Two inmates testified Saturday that Amanda Knox, the American student convicted of murder in Italy, was not actually involved in the killing of her roommate. But they offered two different accounts on who the actual killers were.
Three other inmates testified as well.
Knox was sentenced last year to 26 years in prison for the death of Meredith Kercher at a house the two shared in Perugia, the central Italian town where both were students.
Knox has vehemently proclaimed her innocence and her family has continued to fight the conviction.
Two hours of legal wrangling between attorneys passed before the judge decided to allow inmates Mario Alessi and Luciano Aviello to testify. Alessi is serving a life sentence for kidnapping and killing an 18-month-old boy.

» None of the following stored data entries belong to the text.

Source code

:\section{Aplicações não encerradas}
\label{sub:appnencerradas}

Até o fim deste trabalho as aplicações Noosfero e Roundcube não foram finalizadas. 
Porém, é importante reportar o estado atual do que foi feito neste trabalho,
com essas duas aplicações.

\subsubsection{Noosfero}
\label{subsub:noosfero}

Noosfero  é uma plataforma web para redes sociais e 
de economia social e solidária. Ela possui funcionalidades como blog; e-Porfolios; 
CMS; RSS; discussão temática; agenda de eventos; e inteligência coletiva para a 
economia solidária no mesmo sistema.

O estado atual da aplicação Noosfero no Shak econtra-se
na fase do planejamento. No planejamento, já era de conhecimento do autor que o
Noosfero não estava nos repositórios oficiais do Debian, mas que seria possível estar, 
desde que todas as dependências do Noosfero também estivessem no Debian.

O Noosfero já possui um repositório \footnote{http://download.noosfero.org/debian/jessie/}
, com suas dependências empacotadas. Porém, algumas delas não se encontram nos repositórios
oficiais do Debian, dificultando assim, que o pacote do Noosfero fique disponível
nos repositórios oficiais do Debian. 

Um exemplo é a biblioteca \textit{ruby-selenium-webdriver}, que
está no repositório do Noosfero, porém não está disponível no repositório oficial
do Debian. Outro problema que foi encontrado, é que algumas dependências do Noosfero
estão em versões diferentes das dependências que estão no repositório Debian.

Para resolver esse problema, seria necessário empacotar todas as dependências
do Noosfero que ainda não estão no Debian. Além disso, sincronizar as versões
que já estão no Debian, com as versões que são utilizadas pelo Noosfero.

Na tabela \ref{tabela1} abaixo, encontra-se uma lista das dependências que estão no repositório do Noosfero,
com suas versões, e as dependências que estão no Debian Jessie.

Alessi testified that Rudy Guede, who has also been convicted in Kercher's murder and is serving a 16-year sentence, told him that neither Knox nor her Italian boyfriend at the time, Raffaele Sollecito, were involved in the killing.
Later in the day, Aviello, who has ties to the Naples Mafia, testified that it was his brother who was the killer, together with an Albanian man.

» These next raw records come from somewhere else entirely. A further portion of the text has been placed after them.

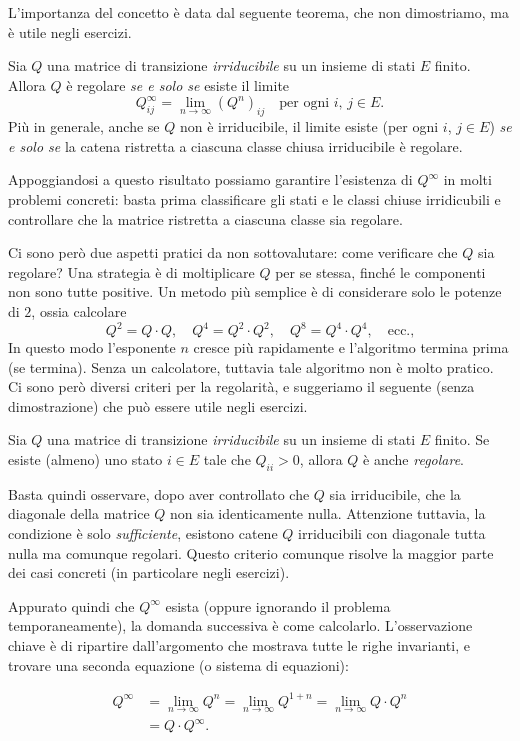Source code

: \documentclass[
  italian,
  letterpaper,
]{book}
\theoremstyle{definition}
\theoremstyle{remark}
\begin{document}
L'importanza del concetto è data dal seguente teorema, che non
dimostriamo, ma è utile negli esercizi.

Sia \(Q\) una matrice di transizione \emph{irriducibile} su un insieme
di stati \(E\) finito. Allora \(Q\) è regolare \emph{se e solo se}
esiste il limite
\[ Q^\infty_{ij} = \lim_{n \to \infty}(Q^{n})_{ij} \quad \text{per ogni $i$, $j \in E$.}\]
Più in generale, anche se \(Q\) non è irriducibile, il limite esiste
(per ogni \(i\), \(j \in E\)) \emph{se e solo se} la catena ristretta a
ciascuna classe chiusa irriducibile è regolare.

Appoggiandosi a questo risultato possiamo garantire l'esistenza di
\(Q^\infty\) in molti problemi concreti: basta prima classificare gli
stati e le classi chiuse irridicubili e controllare che la matrice
ristretta a ciascuna classe sia regolare.

Ci sono però due aspetti pratici da non sottovalutare: come verificare
che \(Q\) sia regolare? Una strategia è di moltiplicare \(Q\) per se
stessa, finché le componenti non sono tutte positive. Un metodo più
semplice è di considerare solo le potenze di \(2\), ossia calcolare
\[Q^2 = Q \cdot Q, \quad Q^4 = Q^2 \cdot Q^2, \quad Q^8 = Q^4\cdot Q^4, \quad \text{ecc.,}\]
In questo modo l'esponente \(n\) cresce più rapidamente e l'algoritmo
termina prima (se termina). Senza un calcolatore, tuttavia tale
algoritmo non è molto pratico. Ci sono però diversi criteri per la
regolarità, e suggeriamo il seguente (senza dimostrazione) che può
essere utile negli esercizi.

Sia \(Q\) una matrice di transizione \emph{irriducibile} su un insieme
di stati \(E\) finito. Se esiste (almeno) uno stato \(i\in E\) tale che
\(Q_{ii}>0\), allora \(Q\) è anche \emph{regolare}.

Basta quindi osservare, dopo aver controllato che \(Q\) sia
irriducibile, che la diagonale della matrice \(Q\) non sia identicamente
nulla. Attenzione tuttavia, la condizione è solo \emph{sufficiente},
esistono catene \(Q\) irriducibili con diagonale tutta nulla ma comunque
regolari. Questo criterio comunque risolve la maggior parte dei casi
concreti (in particolare negli esercizi).

Appurato quindi che \(Q^\infty\) esista (oppure ignorando il problema
temporaneamente), la domanda successiva è come calcolarlo.
L'osservazione chiave è di ripartire dall'argomento che mostrava tutte
le righe invarianti, e trovare una seconda equazione (o sistema di
equazioni):

\[ \begin{split} Q^\infty & = \lim_{n \to \infty }Q^n = \lim_{n \to \infty } Q^{1+n} = \lim_{n \to \infty }Q\cdot Q^n\\
& = Q \cdot Q^\infty.\end{split}\]
\end{document}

According to Alessi, Guede said that he and an unnamed friend visited Kercher to try to get her to participate in sexual acts. When Kercher denied them, Guede's friend forced himself on her, and Guede also participated, Alessi said. At one point, the friend pulled out a knife, and then Guede, who was holding Kercher at the time, noticed she had started bleeding, Alessi testified.
Alessi told the court that Guede tried to stop the bleeding, but that his friend urged him to leave.
"We need to finish her otherwise she will tell on us," Alessi quoted the friend as telling Guede. The friend then proceeded to inflict another wound on her, Alessi testified.
Alessi said Guede remained by himself with Kercher for a while, but eventually left her injured.
Prosecutors and the lawyer for Kercher's family questioned the validity of Alessi's testimony.
Through his lawyers, Guede denied Alessi's version of events.
During his testimony, Aviello gave a different account.
Aviello said that on the night of the killing, his brother came home with scratches and other wounds. As Aviello tended to the wounds, his brother confessed to him that he had killed Kercher, he said.
According to Aviello, his brother said that he and an Albanian man entered the residence to steal a painting, and in the act ended up killing the girl. Aviello said he hasn't seen his brother in three years.
"Inside me I know that a miscarriage of justice has taken place," Aviello said of Knox and Sollecito's conviction.
Prosecutors questioned his credibility and Aviello admitted that he has been convicted of defamation seven times.
The appeals process will continue June 27, when Guede is expected to testify.
In an additional twist Saturday, another inmate who the defense put on the stand to verify Alessi's version of events, testified that he, in fact, did not know anything about who carried out the killings. Even though his cell was adjacent to Alessi's and Guede's, the inmate was Romanian and didn't know what they discussed, he said.